La nuova messinscena di Cesare Lievi vuole rispondere a queste domande e per farlo si concentra non tanto sul dramma di chi si trova dilaniato tra sentimento e legge, libertà e obbedienza, inconscio e norma, ma sulla proposta kleistiana (tutta moderna) di una possibile soluzione: da ogni conflitto si esce grazie a un sogno. Non importa se è destinato a cedere e crollare sotto il principio di realtà, anzi.
In uno spazio neoclassico, sospeso e irreale, dieci attori sempre in scena daranno vita, con la fluidità, la precisione e la vaghezza tipica dei sogni, a una vicenda fortemente drammatica e incalzante, in cui l'immaginazione (e l'inconscio che la determina) si confronta continuamente con la legge e l'ordine, rivelandosi forza fondamentale per decidere la vita, il suo senso e il suo destino.
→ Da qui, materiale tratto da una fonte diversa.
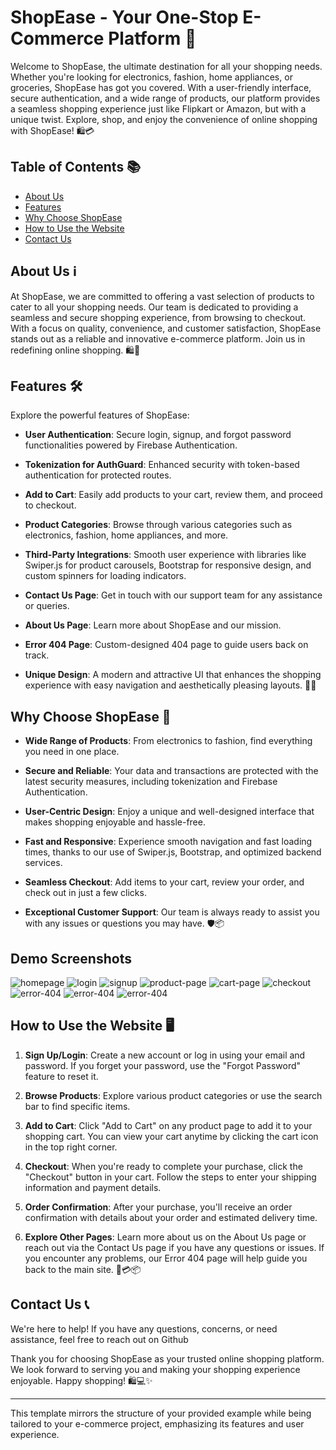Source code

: # ShopEase - Your One-Stop E-Commerce Platform 🛒

Welcome to ShopEase, the ultimate destination for all your shopping needs. Whether you're looking for electronics, fashion, home appliances, or groceries, ShopEase has got you covered. With a user-friendly interface, secure authentication, and a wide range of products, our platform provides a seamless shopping experience just like Flipkart or Amazon, but with a unique twist. Explore, shop, and enjoy the convenience of online shopping with ShopEase! 🛍️💳

## Table of Contents 📚

- [About Us](#about-us)
- [Features](#features)
- [Why Choose ShopEase](#why-choose-shopease)
- [How to Use the Website](#how-to-use-the-website)
- [Contact Us](#contact-us)

## About Us ℹ️

At ShopEase, we are committed to offering a vast selection of products to cater to all your shopping needs. Our team is dedicated to providing a seamless and secure shopping experience, from browsing to checkout. With a focus on quality, convenience, and customer satisfaction, ShopEase stands out as a reliable and innovative e-commerce platform. Join us in redefining online shopping. 🛍️🚀

## Features 🛠️

Explore the powerful features of ShopEase:

- **User Authentication**: Secure login, signup, and forgot password functionalities powered by Firebase Authentication.

- **Tokenization for AuthGuard**: Enhanced security with token-based authentication for protected routes.

- **Add to Cart**: Easily add products to your cart, review them, and proceed to checkout.

- **Product Categories**: Browse through various categories such as electronics, fashion, home appliances, and more.

- **Third-Party Integrations**: Smooth user experience with libraries like Swiper.js for product carousels, Bootstrap for responsive design, and custom spinners for loading indicators.

- **Contact Us Page**: Get in touch with our support team for any assistance or queries.

- **About Us Page**: Learn more about ShopEase and our mission.

- **Error 404 Page**: Custom-designed 404 page to guide users back on track.

- **Unique Design**: A modern and attractive UI that enhances the shopping experience with easy navigation and aesthetically pleasing layouts. 🎨✨

## Why Choose ShopEase 🌟

- **Wide Range of Products**: From electronics to fashion, find everything you need in one place.

- **Secure and Reliable**: Your data and transactions are protected with the latest security measures, including tokenization and Firebase Authentication.

- **User-Centric Design**: Enjoy a unique and well-designed interface that makes shopping enjoyable and hassle-free.

- **Fast and Responsive**: Experience smooth navigation and fast loading times, thanks to our use of Swiper.js, Bootstrap, and optimized backend services.

- **Seamless Checkout**: Add items to your cart, review your order, and check out in just a few clicks.

- **Exceptional Customer Support**: Our team is always ready to assist you with any issues or questions you may have. 🛡️📦

## Demo Screenshots

![homepage](https://github.com/JBORAD988/E-Commerce-webApp/blob/40e955958e5baa8955ebdd143c8e3619bedd5148/src/assets/screen-shots/Home.png)
![login](https://github.com/JBORAD988/E-Commerce-webApp/blob/40e955958e5baa8955ebdd143c8e3619bedd5148/src/assets/screen-shots/login.png)
![signup](https://github.com/JBORAD988/E-Commerce-webApp/blob/40e955958e5baa8955ebdd143c8e3619bedd5148/src/assets/screen-shots/singup.png)
![product-page](https://github.com/JBORAD988/E-Commerce-webApp/blob/40e955958e5baa8955ebdd143c8e3619bedd5148/src/assets/screen-shots/Product.png)
![cart-page](https://github.com/JBORAD988/E-Commerce-webApp/blob/40e955958e5baa8955ebdd143c8e3619bedd5148/src/assets/screen-shots/cart.png)
![checkout](https://github.com/JBORAD988/E-Commerce-webApp/blob/40e955958e5baa8955ebdd143c8e3619bedd5148/src/assets/screen-shots/checkout.png)
![error-404]()
![error-404]()
![error-404]()

## How to Use the Website 🖥️

1. **Sign Up/Login**: Create a new account or log in using your email and password. If you forget your password, use the "Forgot Password" feature to reset it.

2. **Browse Products**: Explore various product categories or use the search bar to find specific items.

3. **Add to Cart**: Click "Add to Cart" on any product page to add it to your shopping cart. You can view your cart anytime by clicking the cart icon in the top right corner.

4. **Checkout**: When you're ready to complete your purchase, click the "Checkout" button in your cart. Follow the steps to enter your shipping information and payment details.

5. **Order Confirmation**: After your purchase, you'll receive an order confirmation with details about your order and estimated delivery time.

6. **Explore Other Pages**: Learn more about us on the About Us page or reach out via the Contact Us page if you have any questions or issues. If you encounter any problems, our Error 404 page will help guide you back to the main site. 🛒💳📦

## Contact Us 📞

We're here to help! If you have any questions, concerns, or need assistance, feel free to reach out on Github

Thank you for choosing ShopEase as your trusted online shopping platform. We look forward to serving you and making your shopping experience enjoyable. Happy shopping! 🛍️💻✨

---

This template mirrors the structure of your provided example while being tailored to your e-commerce project, emphasizing its features and user experience.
Lasciò l'esercito per gli studi, la scienza per la poesia, l'amministrazione prussiana per la libertà, la famiglia per il mondo e infine il mondo per la morte. Amava se stesso con acredine, ambiva disperatamente alla gloria, credeva nella vana illusione dell'arte ed era affascinato dall'insensatezza della vita.
Come pochi altri scrittori della letteratura europea, Kleist ha intuito e rappresentato le lacerazioni e i conflitti della modernità, creando figure immortali che raccontano ancor oggi il nostro destino. Ne sono una prova le continue trasposizioni della sua opera nel cinema, le traduzioni d'autore, le messinscene teatrali. La sua poesia, al contempo lucida e sognatrice, aiuta a interpretare il nostro mondo, o forse soltanto a renderlo più sopportabile.